Двадцать восьмого я попался на глаза убитому горем Гоголю на панихиде по Екатерине Хомяковой (эпидемия брюшного тифа свирепствует в Москве).
Я стоял на самом краю перрона пятого февраля, когда Николай Васильевич провожал отца Матвея, — и меня видел не только Гоголь, но и Матвей Константиновский; я даже уверен, что они перебросились на мой счет парой фраз.
Шестого я встречал съезд гостей к Шевыреву, даже набрался наглости, кивнул Николаю Васильевичу.

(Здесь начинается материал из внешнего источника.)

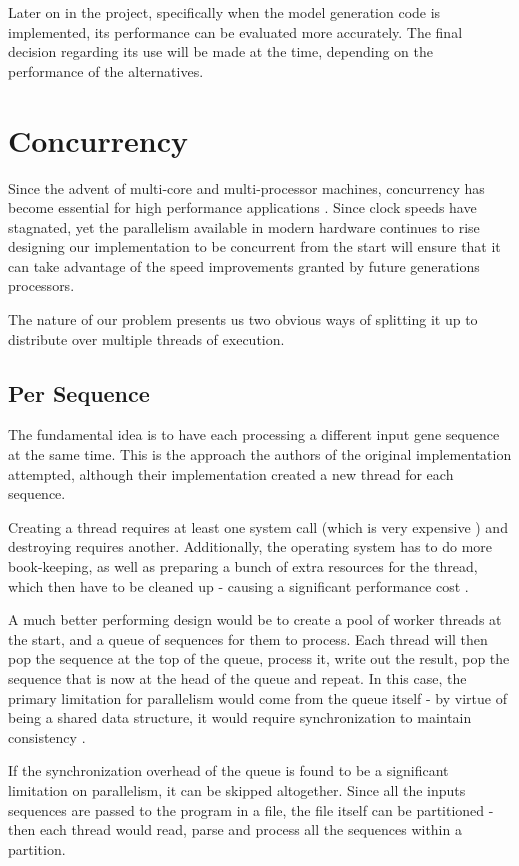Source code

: Later on in the project, specifically when the model generation code is implemented, its performance can be evaluated more accurately. The final decision regarding its use will be made at the time, depending on the performance of the alternatives.

\section{Concurrency}
\label{sec:concurrency}
Since the advent of multi-core and multi-processor machines, concurrency has become essential for high performance applications \autocite{freelunch}. Since clock speeds have stagnated, yet the parallelism available in modern hardware continues to rise designing our implementation to be concurrent from the start will ensure that it can take advantage of the speed improvements granted by future generations processors.

The nature of our problem presents us two obvious ways of splitting it up to distribute over multiple threads of execution.

\subsection{Per Sequence}
 The fundamental idea is to have each processing a different input gene sequence at the same time. This is the approach the authors of the original implementation attempted, although their implementation created a new thread for each sequence.

 Creating a thread requires at least one system call (which is very expensive \autocite{syscalls}) and destroying requires another. Additionally, the operating system has to do more book-keeping, as well as preparing a bunch of extra resources for the thread, which then have to be cleaned up - causing a significant performance cost \autocite{threads}.

 A much better performing design would be to create a pool of worker threads at the start, and a queue of sequences for them to process. Each thread will then pop the sequence at the top of the queue, process it, write out the result, pop the sequence that is now at the head of the queue and repeat. In this case, the primary limitation for parallelism would come from the queue itself - by virtue of being a shared data structure, it would require synchronization to maintain consistency \autocite{concurrency}.

 If the synchronization overhead of the queue is found to be a significant limitation on parallelism, it can be skipped altogether. Since all the inputs sequences are passed to the program in a file, the file itself can be partitioned - then each thread would read, parse and process all the sequences within a partition.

Седьмого на паперти у церкви Саввы Освященского, что на Девичьем поле, прошу милостыню. Гоголь узнает, шарахается и не дает. Кто бы сомневался.
Восьмого и девятого ошиваюсь у дома Талызина. Писатель может увидеть меня в окно, но и так Семен, мальчик, который ему прислуживает, доложит, что странный монах, про которого уже неделя разговоров и пересудов в их доме, окликнул, когда тот вышел набрать воды из колодца. Почти уверен, что Гоголь оживился и спросил: какой у него выговор, московский, окраинный ли? Сильный голос, баритон или тенор? Что он просил у тебя, Семен? Да ничего, просто окликнул: что у господина твоего на обед? А ты? Да разве я болван, что ж я буду ему такие вещи говорить. Я ничего не ответил.
Завершить операцию я назначил на ночь с десятого на одиннадцатое февраля. Дольше тянуть нельзя: на следующую ночь, после службы на втором этаже, Гоголь не сможет уснуть, позовет Семена и спросит, тепло ли в другом крыле. Свежо, ответит Семен. Тогда пойдем туда, согреем. И они пойдут, и станет Гоголь сжигать рукописи из портфеля, и будет среди них второй том. И не захотят рукописи гореть — но Гоголь тщательно развернет свитки, развяжет ленточки, и страницы вспыхнут с новой силой.
А через десять дней Гоголь умрет, в муках, безо всякой надежды, утратив веру в главное дело своей жизни.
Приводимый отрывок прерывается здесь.